Provided data:
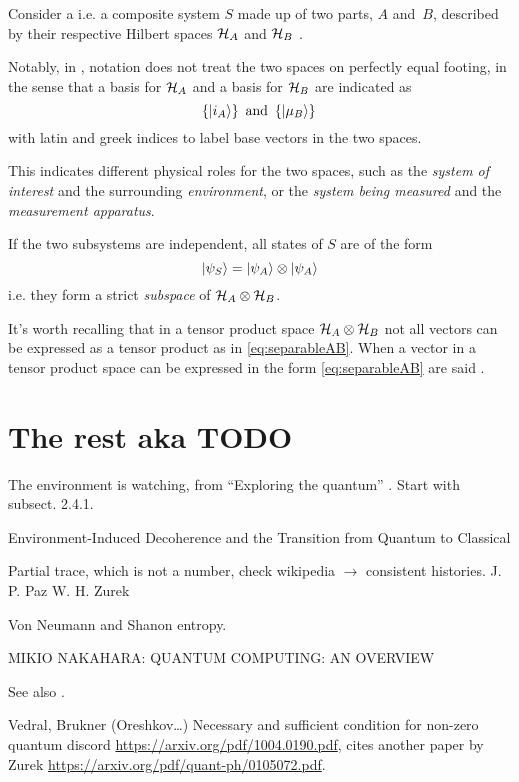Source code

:Consider a 
i.e. a composite system $S$
made up of two parts, $A$ and~$B$,
described by their respective Hilbert spaces
$\mathcal{H}_A$ and $\mathcal{H}_B$ \parencite{Haroche_Exploring}.

Notably, in \cite{Haroche_Exploring},
notation does not treat the two spaces
on perfectly equal footing,
in the sense that a basis for $\mathcal{H}_A$ and a basis for $\mathcal{H}_B$
are indicated as
$$
  \left\{\ket{i_A}\right\} \text{ and } \left\{\ket{\mu_B}\right\}\,
$$
with latin and greek indices to label base vectors in the two spaces.

This indicates different physical roles for the two spaces,
such as the \emph{system of interest} and the surrounding \emph{environment},
or the \emph{system being measured} and the \emph{measurement apparatus}.

If the two subsystems are independent, all states of $S$ are of the form
\begin{equation}\label{eq:separableAB}
  \ket{\psi_S} = \ket{\psi_A}\otimes\ket{\psi_A}
\end{equation}
i.e. they form a strict \emph{subspace} of $\mathcal{H}_A\otimes\mathcal{H}_B$.

It's worth recalling that in a tensor product space $\mathcal{H}_A\otimes\mathcal{H}_B$
not all vectors can be expressed as a tensor product as in \eqref{eq:separableAB}.
When a vector in a tensor product space
can be expressed in the form \eqref{eq:separableAB}
are said .

\section{The rest aka TODO}

The environment is watching, from ``Exploring the quantum''
\parencite[Ch. 4]{Haroche_Exploring}. Start with subsect. 2.4.1.

Environment-Induced Decoherence and the Transition from Quantum to Classical

Partial trace, which is not a number, check wikipedia $\rightarrow$ consistent histories.
J. P. Paz W. H. Zurek

Von Neumann and Shanon entropy.

MIKIO NAKAHARA: QUANTUM COMPUTING: AN OVERVIEW

See also \cite{Schlosshauer_Decoherence}.

Vedral, Brukner (Oreshkov\dots)
Necessary and sufficient condition for non-zero quantum discord
\url{https://arxiv.org/pdf/1004.0190.pdf},
cites another paper by Zurek \url{https://arxiv.org/pdf/quant-ph/0105072.pdf}.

Problem description: Above are the entries. Copy exactly the part that opens with the line containing "with latin and" and closes with the line containing "If the two subsystems", and no more.

Task response:
with latin and greek indices to label base vectors in the two spaces.

This indicates different physical roles for the two spaces,
such as the \emph{system of interest} and the surrounding \emph{environment},
or the \emph{system being measured} and the \emph{measurement apparatus}.

If the two subsystems are independent, all states of $S$ are of the form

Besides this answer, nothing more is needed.